After that math, I spent on average $5058 per month, or well over 50% of my take home income.
That’s not even counting the new-to-me car I bought, to replace the one that died in the parking lot at work. (I had saved for that, so I’m not sure quite where to categorize that expense.)
If had thought about accepting the live on half challenge, I would have had to cut $1479 from my spending, and save it instead. Looking at some of the categories with more, shall we say, give in them, I can see some targets for budgeting:
- $1885 on rent
- $405 on phones/cable/internet/entertainment
- $163 on appearance related costs (though I did really need to build my wardrobe after residency)
- $104 on Starbucks (yes, the latte factor is an issue)
- $55 on eating out
- $91 on books
- $275 on miscellaneous
- $134 ATM withdrawals
- $440 on travel
I imagine I could have split my apartment with a roommate and saved $900 per month (or found a much cheaper one), reduced my travel by $200 a month (a lot of it was flying home to see family more than twice a year), figured out how to make a caramel macchiato at home (maybe saving $50?), used the library more (save $40 to $90), and cut or shared the cable bill ($50). I seldom bought clothing at full price, but I suppose I could have purchased fewer items. The cash and miscellaneous might have some potential savings there too.
With all that extra money for saving, I could have put aside perhaps another $1300, saving a total of $3419 each month ($598 monthly to loan repayment, $643 each month that got “saved” but eventually spent, plus $439 to my 403(b) each paycheck), plus the one time paycheck of $3579 (or $298 per month).
Had I saved all that extra money ($1300 + $643+ $298; and after the loan was paid off, also $598)–well, a compound interest calculator tells me if I could get 6% a year, that money would be worth about $140,000 at the end of 4 years. That’s in addition to what was saved in the retirement fund.
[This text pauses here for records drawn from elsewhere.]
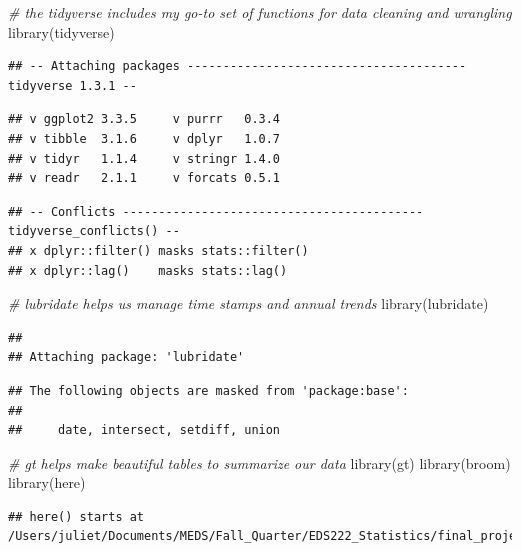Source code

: \documentclass[
]{article}
\newenvironment{Shaded}{\begin{snugshade}}{\end{snugshade}}
\newcommand{\CommentTok}[1]{\textcolor[rgb]{0.56,0.35,0.01}{\textit{#1}}}
\newcommand{\FunctionTok}[1]{\textcolor[rgb]{0.00,0.00,0.00}{#1}}
\newcommand{\NormalTok}[1]{#1}
\begin{document}
\begin{Shaded}
\begin{Highlighting}[]
\CommentTok{\# the tidyverse includes my go{-}to set of functions for data cleaning and wrangling}
\FunctionTok{library}\NormalTok{(tidyverse)}
\end{Highlighting}
\end{Shaded}

\begin{verbatim}
## -- Attaching packages --------------------------------------- tidyverse 1.3.1 --
\end{verbatim}

\begin{verbatim}
## v ggplot2 3.3.5     v purrr   0.3.4
## v tibble  3.1.6     v dplyr   1.0.7
## v tidyr   1.1.4     v stringr 1.4.0
## v readr   2.1.1     v forcats 0.5.1
\end{verbatim}

\begin{verbatim}
## -- Conflicts ------------------------------------------ tidyverse_conflicts() --
## x dplyr::filter() masks stats::filter()
## x dplyr::lag()    masks stats::lag()
\end{verbatim}

\begin{Shaded}
\begin{Highlighting}[]
\CommentTok{\# lubridate helps us manage time stamps and annual trends}
\FunctionTok{library}\NormalTok{(lubridate)}
\end{Highlighting}
\end{Shaded}

\begin{verbatim}
## 
## Attaching package: 'lubridate'
\end{verbatim}

\begin{verbatim}
## The following objects are masked from 'package:base':
## 
##     date, intersect, setdiff, union
\end{verbatim}

\begin{Shaded}
\begin{Highlighting}[]
\CommentTok{\# gt helps make beautiful tables to summarize our data}
\FunctionTok{library}\NormalTok{(gt)}
\FunctionTok{library}\NormalTok{(broom)}
\FunctionTok{library}\NormalTok{(here)}
\end{Highlighting}
\end{Shaded}

\begin{verbatim}
## here() starts at /Users/juliet/Documents/MEDS/Fall_Quarter/EDS222_Statistics/final_project/fishing_effort
\end{verbatim}
\end{document}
I will say that I loved my apartment, and being able to go home to see my family more often. I don’t know that I regret most of the other fluff in that budget, even if I am trying to get rid of some of those books (but not all of them!) many years later. However, if someone had told me I could have an entire year’s salary saved after 4 years, in addition to saving for retirement and paying off my student loan, I might have reconsidered getting a roommate.
How do these numbers stack up for a new graduate?
One of the interesting things about playing with these numbers, is that the challenge to live on less doesn’t really change much if I were saddled with typical student debt.
As I noted last week, if one refinances the median medical student debt of $192,000 at 3% (what I find advertised on refinancing websites this month), now we need to account for $1854 a month of debt payments. Since I already counted my $598 per month loan payment as “savings,” that means that the other $1256 of debt payment would also go into “savings.”
After 4 years, a recent graduate making no extra payments on their loans still would have paid down their student debt significantly (though they would still owe $120,000), have about $46,000 in retirement savings, and also about $51,700 in investments.
What it does mean is that the little luxuries that I enjoyed–living on my own, getting new clothes that fit properly after residency, buying books and coffee–would now have to be quite limited.
Looking back, I highly doubt I would have wanted to accept the challenge to live on half. However, had this been put forth as a strong suggestion, I suspect I could have found ways to save more than I did. Saving 40% instead of 20% would have turbocharged my savings, and most likely would have made a huge difference to my financial picture more than a decade later. I suspect I would be much closer to financial independence than I am now.
What do you think about building a budget around the Live on Half challenge? Are you surprised at how little of the “doctor lifestyle” could be lived on half a PCP’s income?